For the evaluation of a 10-episode videogame promoting increased fruit and vegetable (FV) consumption to elementary-aged youth, programming for online parent and child data collection questionnaires was finalized, and the questionnaires were beta tested by staff prior to enrolling participants in the study. Recruitment, enrollment, and data collection activities were initiated, and a total of 800 participants (400 children, 400 parents) were enrolled in the study. A meeting was held with the dietary data collection team, a refresher training on interview skills was conducted, and practice interviews were completed. Children and parents are currently participating in the intervention and data collection activities, including post-intervention interviews. Recruitment, enrollment, and data collection were initiated for the objective of Evaluating and refining a hypothesized theoretical model of youth physical activity (PA) behavior. The recruitment goal of 500 participants was attained; however, after conferring with our statistician, the sample size was increased to 1,000 (500/age group) to enable us to more fully examine model functioning among the two groups.
For our objective to Validate a scale measuring youth PA problem solving ability and examine the relationship between PA problem solving ability, PA self efficacy, and PA, the CNRC database of families who have expressed interest in participating in studies was searched for 14- to 17-year olds who qualify for the study, and a recruitment list was generated. A study logo is being developed and will be used on the questionnaire and recruitment materials.
The ADODR monitors activities for the project by routine site visits, and review of major purchases of supplies/equipment, use of SCA funds for foreign travel, and submission of grant applications by investigators funded through the SCA.

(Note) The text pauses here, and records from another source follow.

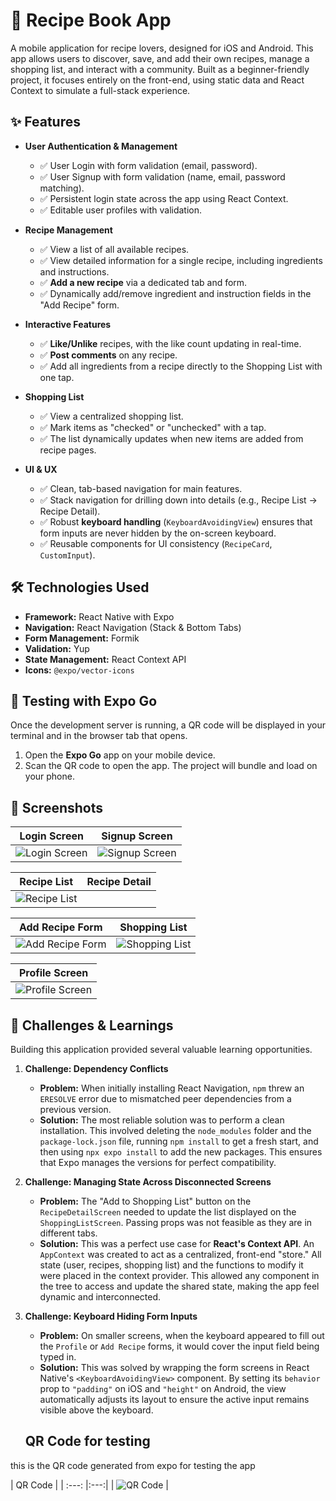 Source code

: # 📖 Recipe Book App

A mobile application for recipe lovers, designed for iOS and Android. This app allows users to discover, save, and add their own recipes, manage a shopping list, and interact with a community. Built as a beginner-friendly project, it focuses entirely on the front-end, using static data and React Context to simulate a full-stack experience.

## ✨ Features

-   **User Authentication & Management**
    -   ✅ User Login with form validation (email, password).
    -   ✅ User Signup with form validation (name, email, password matching).
    -   ✅ Persistent login state across the app using React Context.
    -   ✅ Editable user profiles with validation.

-   **Recipe Management**
    -   ✅ View a list of all available recipes.
    -   ✅ View detailed information for a single recipe, including ingredients and instructions.
    -   ✅ **Add a new recipe** via a dedicated tab and form.
    -   ✅ Dynamically add/remove ingredient and instruction fields in the "Add Recipe" form.

-   **Interactive Features**
    -   ✅ **Like/Unlike** recipes, with the like count updating in real-time.
    -   ✅ **Post comments** on any recipe.
    -   ✅ Add all ingredients from a recipe directly to the Shopping List with one tap.

-   **Shopping List**
    -   ✅ View a centralized shopping list.
    -   ✅ Mark items as "checked" or "unchecked" with a tap.
    -   ✅ The list dynamically updates when new items are added from recipe pages.

-   **UI & UX**
    -   ✅ Clean, tab-based navigation for main features.
    -   ✅ Stack navigation for drilling down into details (e.g., Recipe List -> Recipe Detail).
    -   ✅ Robust **keyboard handling** (`KeyboardAvoidingView`) ensures that form inputs are never hidden by the on-screen keyboard.
    -   ✅ Reusable components for UI consistency (`RecipeCard`, `CustomInput`).

## 🛠️ Technologies Used

-   **Framework:** React Native with Expo
-   **Navigation:** React Navigation (Stack & Bottom Tabs)
-   **Form Management:** Formik
-   **Validation:** Yup
-   **State Management:** React Context API
-   **Icons:** `@expo/vector-icons`


## 📲 Testing with Expo Go

Once the development server is running, a QR code will be displayed in your terminal and in the browser tab that opens.

1.  Open the **Expo Go** app on your mobile device.
2.  Scan the QR code to open the app. The project will bundle and load on your phone.

> 

## 📸 Screenshots


| Login Screen | Signup Screen |
| :---: |:---:|
| ![Login Screen](docs/screenshots/LoginForm.jpg) | ![Signup Screen](docs/screenshots/SignUpForm.jpg) |

| Recipe List | Recipe Detail |
| :---: |:---:|
| ![Recipe List](docs/screenshots/RecipeScreen.jpg)  |

| Add Recipe Form | Shopping List |
| :---: |:---:|
| ![Add Recipe Form](docs/screenshots/AddRecipeScreen.jpg) | ![Shopping List](docs/screenshots/ShoppingListScreen.jpg) |

| Profile Screen |
| :---: |
| ![Profile Screen](docs/screenshots/ProfileScreen.jpg) |



## 🤔 Challenges & Learnings

Building this application provided several valuable learning opportunities.

1.  **Challenge: Dependency Conflicts**
    -   **Problem:** When initially installing React Navigation, `npm` threw an `ERESOLVE` error due to mismatched peer dependencies from a previous version.
    -   **Solution:** The most reliable solution was to perform a clean installation. This involved deleting the `node_modules` folder and the `package-lock.json` file, running `npm install` to get a fresh start, and then using `npx expo install` to add the new packages. This ensures that Expo manages the versions for perfect compatibility.

2.  **Challenge: Managing State Across Disconnected Screens**
    -   **Problem:** The "Add to Shopping List" button on the `RecipeDetailScreen` needed to update the list displayed on the `ShoppingListScreen`. Passing props was not feasible as they are in different tabs.
    -   **Solution:** This was a perfect use case for **React's Context API**. An `AppContext` was created to act as a centralized, front-end "store." All state (user, recipes, shopping list) and the functions to modify it were placed in the context provider. This allowed any component in the tree to access and update the shared state, making the app feel dynamic and interconnected.

3.  **Challenge: Keyboard Hiding Form Inputs**
    -   **Problem:** On smaller screens, when the keyboard appeared to fill out the `Profile` or `Add Recipe` forms, it would cover the input field being typed in.
    -   **Solution:** This was solved by wrapping the form screens in React Native's `<KeyboardAvoidingView>` component. By setting its `behavior` prop to `"padding"` on iOS and `"height"` on Android, the view automatically adjusts its layout to ensure the active input remains visible above the keyboard.

    ## QR Code for testing
this is the QR code generated from expo for testing the app

| QR Code |
| :---: |:---:|
| ![QR Code](docs/screenshots/QRCode.png) |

Models are not just found on runways. Youth are less physically active than recommended, with continued decreases throughout childhood and adolescence. Theory can help predict, explain, and understand behavior, and provides a blueprint for intervention research; however, there is not a good theoretical model of youth physical activity. Investigators at the Children's Nutrition Research Center in Houston, Texas, have developed a theoretical model that incorporates factors likely associated with youth physical activity. They are currently conducting a study to see if the model predicts physical activity. Ultimately, this research will provide a tested theoretical model of youth physical activity behavior that can be used to guide research to help youth be more physically active.
Videogame helps children eat fruit and vegetables. Fruit and vegetables have been associated with reduced risk of chronic diseases, such as certain types of cancer. However, today's children eat less than the recommended amounts of fruit and vegetables each day. Setting a goal and making a plan of how to achieve it may be an effective technique for encouraging healthy eating habits. Investigators at the Children's Nutrition Research Center in Houston, Texas, designed a videogame to test this idea; 400 4th and 5th graders enrolled in a study to see if playing the videogame will help them eat more fruit and vegetables. This research will provide insight into ways to develop videogames that help children make healthy choices.